According to the Brewer’s Association, pale ales are the second most popular style of craft beer, trailing only IPAs. Pale ales originated in the UK in the late 1700s after reliable methods existed to produce pale barley malt, and that meant pale-colored beer. At first, the new pale malt was expensive, so the pale beers were limited to wealthier drinkers. But as pale malt became more affordable, pale-colored ales displaced dark ales in popularity, slowly overtaking porter and stout. Bass Brewery of Burton-upon-Trent, England made pale ales famous, thanks to their local hard water suited for the production of pale ale. This alkaline water not only brings an impression of dryness in the finished beer, but also rounds out the hop bitterness, a good quality in a brew with a lot of bitter character. Sierra Nevada “Americanized” the style in 1980 when they released their hoppier version of the pale ale featuring Cascade hops, which became the signature hop for the American version of style. Peaks and Pints pours five pales, including the famous Sierra Nevada Pale Ale, in our Craft Beer Crosscut 6.25.17: A Flight of Pale Ale.
5.6% ABV, 38 IBU
A tip of the cap to the iconic Sierra Nevada Pale Ale that makes all the others in this flight possible. First brewed in 1980, Sierra was the craft that started appearing next to Bud and Miller handles, thus shifting the beer landscape of what people wanted to drink. It was a victory of flavor over, uh, liquid. It has a deep amber color and an exceptionally full-bodied, complex character. Magnum and Perle gives this this craft beer a clean, bitter taste. Generous quantities of premium Cascade hops give the Pale Ale its fragrant bouquet and spicy flavor.
6% ABV, 38 IBU
Mackaper — an Omnipollo pale ale built from equal parts malt, wheat and oats plus hopped profoundly with Mosaic and dry-hopped with Galaxy — isn’t just a beer, it’s also the name of a Stockholm-based band fusing jazzy, proggy, organ instrumentals with dreamy synthesizer pop and punctuating it all with chaotic ramblings. Bitter grapefruit pith emerges immediately, along with resin and passionfruit — the beer, not the band.
5.2% ABV, 43 IBU
Bellevue Brewing’s Washington Trails Association Tangerine Pale Ale is brewed to be enjoyed with alpine views, summit sunsets and your favorite hiking companions. This citrus pale ale’s swirling hop aromatics, a smooth malt body, sweet orange peel and tangerine zest combine with a smooth, crisp finish.
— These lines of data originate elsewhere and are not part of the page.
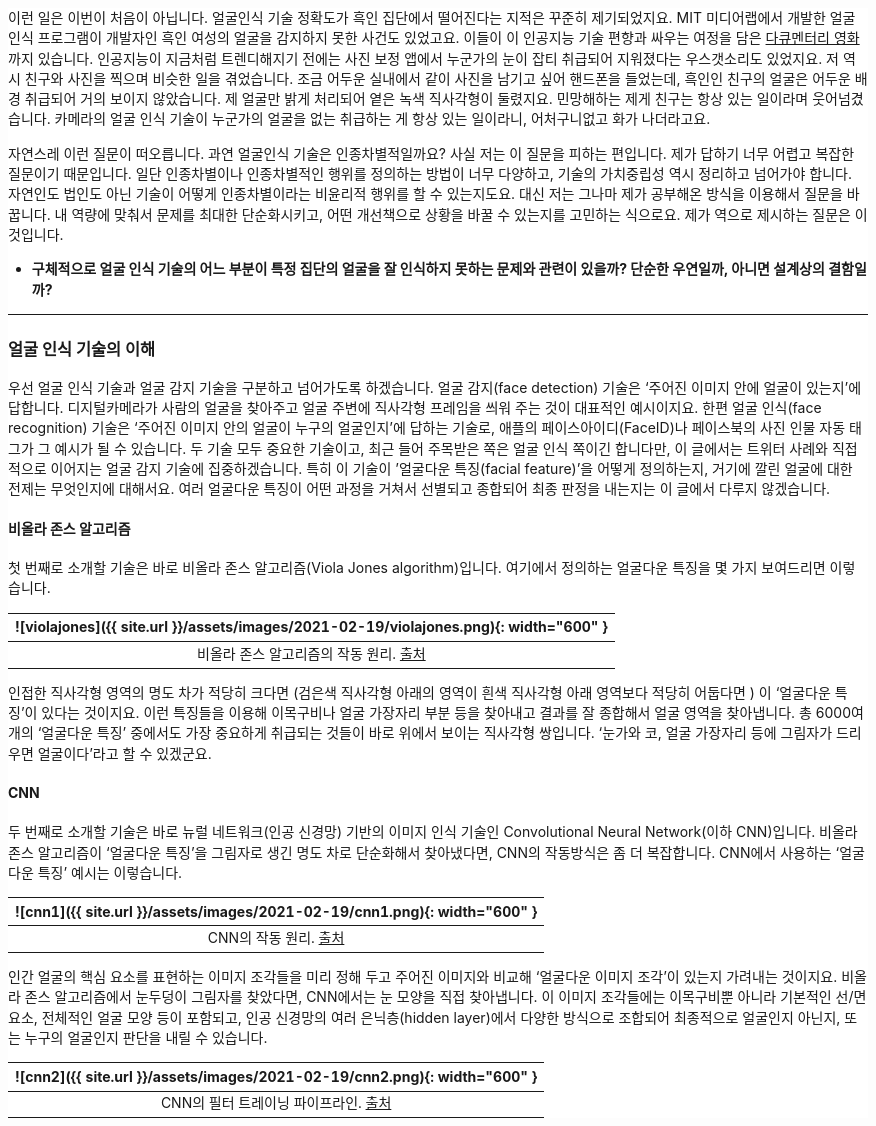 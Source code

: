 
이런 일은 이번이 처음이 아닙니다. 얼굴인식 기술 정확도가 흑인 집단에서 떨어진다는 지적은 꾸준히 제기되었지요. MIT 미디어랩에서 개발한 얼굴 인식 프로그램이 개발자인 흑인 여성의 얼굴을 감지하지 못한 사건도 있었고요. 이들이 이 인공지능 기술 편향과 싸우는 여정을 담은 [다큐멘터리 영화](https://www.codedbias.com)까지 있습니다.
인공지능이 지금처럼 트렌디해지기 전에는 사진 보정 앱에서 누군가의 눈이 잡티 취급되어 지워졌다는 우스갯소리도 있었지요. 저 역시 친구와 사진을 찍으며 비슷한 일을 겪었습니다. 조금 어두운 실내에서 같이 사진을 남기고 싶어 핸드폰을 들었는데, 흑인인 친구의 얼굴은 어두운 배경 취급되어 거의 보이지 않았습니다. 제 얼굴만 밝게 처리되어 옅은 녹색 직사각형이 둘렸지요. 민망해하는 제게 친구는 항상 있는 일이라며 웃어넘겼습니다. 카메라의 얼굴 인식 기술이 누군가의 얼굴을 없는 취급하는 게 항상 있는 일이라니, 어처구니없고 화가 나더라고요.


자연스레 이런 질문이 떠오릅니다. 과연 얼굴인식 기술은 인종차별적일까요?
사실 저는 이 질문을 피하는 편입니다. 제가 답하기 너무 어렵고 복잡한 질문이기 때문입니다. 일단 인종차별이나 인종차별적인 행위를 정의하는 방법이 너무 다양하고, 기술의 가치중립성 역시 정리하고 넘어가야 합니다. 자연인도 법인도 아닌 기술이 어떻게 인종차별이라는 비윤리적 행위를 할 수 있는지도요.
대신 저는 그나마 제가 공부해온 방식을 이용해서 질문을 바꿉니다. 내 역량에 맞춰서 문제를 최대한 단순화시키고, 어떤 개선책으로 상황을 바꿀 수 있는지를 고민하는 식으로요. 제가 역으로 제시하는 질문은 이것입니다.

- **구체적으로 얼굴 인식 기술의 어느 부분이 특정 집단의 얼굴을 잘 인식하지 못하는 문제와 관련이 있을까? 단순한 우연일까, 아니면 설계상의 결함일까?**


--- 
### 얼굴 인식 기술의 이해

우선 얼굴 인식 기술과 얼굴 감지 기술을 구분하고 넘어가도록 하겠습니다. 얼굴 감지(face detection) 기술은 ‘주어진 이미지 안에 얼굴이 있는지’에 답합니다. 디지털카메라가 사람의 얼굴을 찾아주고 얼굴 주변에 직사각형 프레임을 씌워 주는 것이 대표적인 예시이지요. 한편 얼굴 인식(face recognition) 기술은 ‘주어진 이미지 안의 얼굴이 누구의 얼굴인지’에 답하는 기술로, 애플의 페이스아이디(FaceID)나 페이스북의 사진 인물 자동 태그가 그 예시가 될 수 있습니다. 
두 기술 모두 중요한 기술이고, 최근 들어 주목받은 쪽은 얼굴 인식 쪽이긴 합니다만, 이 글에서는 트위터 사례와 직접적으로 이어지는 얼굴 감지 기술에 집중하겠습니다. 특히 이 기술이 ’얼굴다운 특징(facial feature)’을 어떻게 정의하는지, 거기에 깔린 얼굴에 대한 전제는 무엇인지에 대해서요. 여러 얼굴다운 특징이 어떤 과정을 거쳐서 선별되고 종합되어 최종 판정을 내는지는 이 글에서 다루지 않겠습니다.

#### 비올라 존스 알고리즘

첫 번째로 소개할 기술은 바로 비올라 존스 알고리즘(Viola Jones algorithm)입니다. 여기에서 정의하는 얼굴다운 특징을 몇 가지 보여드리면 이렇습니다.


| ![violajones]({{ site.url }}/assets/images/2021-02-19/violajones.png){: width="600" }|  
|:--:|
| 비올라 존스 알고리즘의 작동 원리. [출처](https://www.turing.ac.uk/sites/default/files/2020-10/understanding_bias_in_facial_recognition_technology.pdf) |



인접한 직사각형 영역의 명도 차가 적당히 크다면 (검은색 직사각형 아래의 영역이 흰색 직사각형 아래 영역보다 적당히 어둡다면 ) 이 ‘얼굴다운 특징’이 있다는 것이지요. 이런 특징들을 이용해 이목구비나 얼굴 가장자리 부분 등을 찾아내고 결과를 잘 종합해서 얼굴 영역을 찾아냅니다. 총 6000여 개의 ‘얼굴다운 특징’ 중에서도 가장 중요하게 취급되는 것들이 바로 위에서 보이는 직사각형 쌍입니다. ‘눈가와 코, 얼굴 가장자리 등에 그림자가 드리우면 얼굴이다’라고 할 수 있겠군요.


#### CNN
두 번째로 소개할 기술은 바로 뉴럴 네트워크(인공 신경망) 기반의 이미지 인식 기술인 Convolutional Neural Network(이하 CNN)입니다. 비올라 존스 알고리즘이 ‘얼굴다운 특징’을 그림자로 생긴 명도 차로 단순화해서 찾아냈다면, CNN의 작동방식은 좀 더 복잡합니다. CNN에서 사용하는 ‘얼굴다운 특징’ 예시는 이렇습니다. 

| ![cnn1]({{ site.url }}/assets/images/2021-02-19/cnn1.png){: width="600" }|  
|:--:|
|  CNN의 작동 원리. [출처](https://medium.com/@fenjiro/face-id-deep-learning-for-face-recognition-324b50d916d1) |

인간 얼굴의 핵심 요소를 표현하는 이미지 조각들을 미리 정해 두고 주어진 이미지와 비교해 ‘얼굴다운 이미지 조각’이 있는지 가려내는 것이지요. 비올라 존스 알고리즘에서 눈두덩이 그림자를 찾았다면, CNN에서는 눈 모양을 직접 찾아냅니다. 이 이미지 조각들에는 이목구비뿐 아니라 기본적인 선/면 요소, 전체적인 얼굴 모양 등이 포함되고, 인공 신경망의 여러 은닉층(hidden layer)에서 다양한 방식으로 조합되어 최종적으로 얼굴인지 아닌지, 또는 누구의 얼굴인지 판단을 내릴 수 있습니다. 

| ![cnn2]({{ site.url }}/assets/images/2021-02-19/cnn2.png){: width="600" }|  
|:--:|
|  CNN의 필터 트레이닝 파이프라인. [출처](https://github.com/eashanadhikarla/Facial-Recognition-with-DNN) |
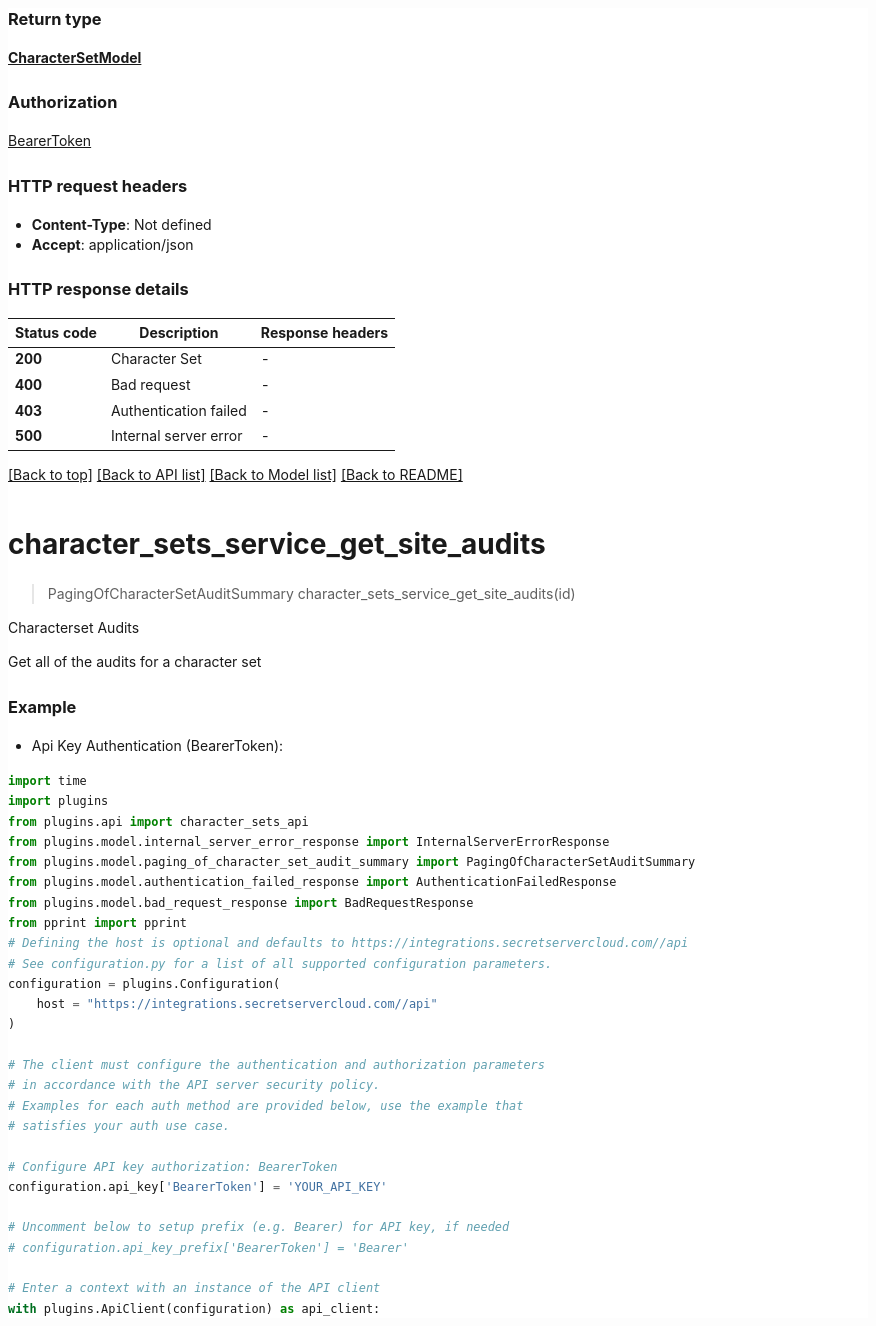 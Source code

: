 ### Return type

[**CharacterSetModel**](CharacterSetModel.md)

### Authorization

[BearerToken](../README.md#BearerToken)

### HTTP request headers

 - **Content-Type**: Not defined
 - **Accept**: application/json


### HTTP response details

| Status code | Description | Response headers |
|-------------|-------------|------------------|
**200** | Character Set |  -  |
**400** | Bad request |  -  |
**403** | Authentication failed |  -  |
**500** | Internal server error |  -  |

[[Back to top]](#) [[Back to API list]](../README.md#documentation-for-api-endpoints) [[Back to Model list]](../README.md#documentation-for-models) [[Back to README]](../README.md)

# **character_sets_service_get_site_audits**
> PagingOfCharacterSetAuditSummary character_sets_service_get_site_audits(id)

Characterset Audits

Get all of the audits for a character set

### Example

* Api Key Authentication (BearerToken):

```python
import time
import plugins
from plugins.api import character_sets_api
from plugins.model.internal_server_error_response import InternalServerErrorResponse
from plugins.model.paging_of_character_set_audit_summary import PagingOfCharacterSetAuditSummary
from plugins.model.authentication_failed_response import AuthenticationFailedResponse
from plugins.model.bad_request_response import BadRequestResponse
from pprint import pprint
# Defining the host is optional and defaults to https://integrations.secretservercloud.com//api
# See configuration.py for a list of all supported configuration parameters.
configuration = plugins.Configuration(
    host = "https://integrations.secretservercloud.com//api"
)

# The client must configure the authentication and authorization parameters
# in accordance with the API server security policy.
# Examples for each auth method are provided below, use the example that
# satisfies your auth use case.

# Configure API key authorization: BearerToken
configuration.api_key['BearerToken'] = 'YOUR_API_KEY'

# Uncomment below to setup prefix (e.g. Bearer) for API key, if needed
# configuration.api_key_prefix['BearerToken'] = 'Bearer'

# Enter a context with an instance of the API client
with plugins.ApiClient(configuration) as api_client:
```
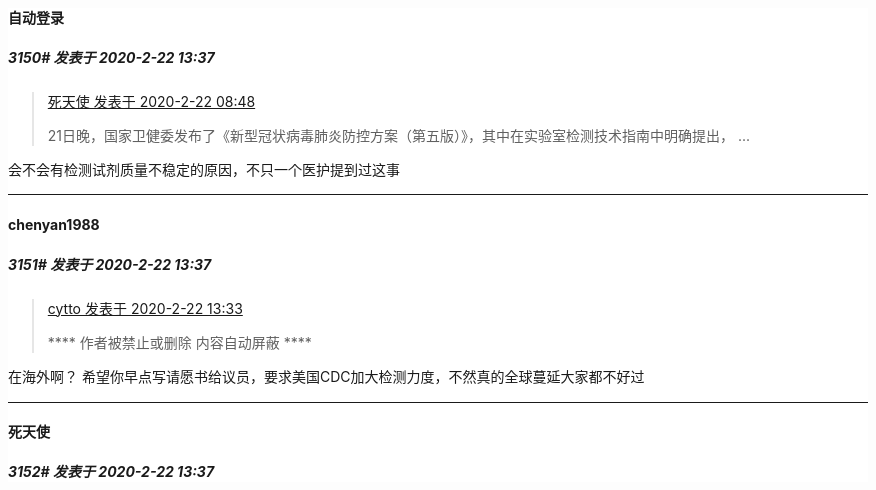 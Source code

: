 ####  自动登录  
##### 3150#       发表于 2020-2-22 13:37



<blockquote><a href="httphttps://bbs.saraba1st.com/2b/forum.php?mod=redirect&amp;goto=findpost&amp;pid=46487479&amp;ptid=1914502" target="_blank">死天使 发表于 2020-2-22 08:48</a>

21日晚，国家卫健委发布了《新型冠状病毒肺炎防控方案（第五版）》，其中在实验室检测技术指南中明确提出， ...</blockquote>
会不会有检测试剂质量不稳定的原因，不只一个医护提到过这事







-----

####  chenyan1988  
##### 3151#       发表于 2020-2-22 13:37



<blockquote><a href="httphttps://bbs.saraba1st.com/2b/forum.php?mod=redirect&amp;goto=findpost&amp;pid=46489598&amp;ptid=1914502" target="_blank">cytto 发表于 2020-2-22 13:33</a>

**** 作者被禁止或删除 内容自动屏蔽 ****</blockquote>
在海外啊？ 希望你早点写请愿书给议员，要求美国CDC加大检测力度，不然真的全球蔓延大家都不好过







-----

####  死天使  
##### 3152#       发表于 2020-2-22 13:37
It tastes even better when you think about the one percent of proceeds from sales that benefit WTA helping power our hiking guide, trip reports and volunteer trail maintenance teams.
6% ABV, 65 IBU
Inspired by its luminous namesake, Simcoe and Mosaic hops give Ecliptic Brewing’s Quasar Pale Ale an energetic aroma swirling with green onion, garlic, tangerine and pineapple. The flavor, however, rockets across the tongue with melon and pineapple and leaving very little bitterness behind. With a soft, easy touchdown, Quasar is a stellar beer for enjoying out under the sun.
6% ABV, 66 IBU
Even the geekiest beer lover probably hadn’t heard of Jackson’s Thai Me Up Restaurant and Brewery before it won gold medals for its IPA, Melvin, and its double IPA, 2X4, at GABF in 2012 — and then took home the top honors in the Alpha King Challenge, a more underground contest that rewards the best hoppy beers each year. A good portion of the country now knows Melvin Brewing; it’s new name, and its IPAs and pale ale, Hubert MPA. Hubert is Melvin IPA’s little brother. Cut from the same cloth and/or shaken from the same tree. Hubert hits the nose with intensely sweet, fresh and hoppy bitterness and follows with juicy hop notes balanced with a little piney bitterness. It drinks like an IPA.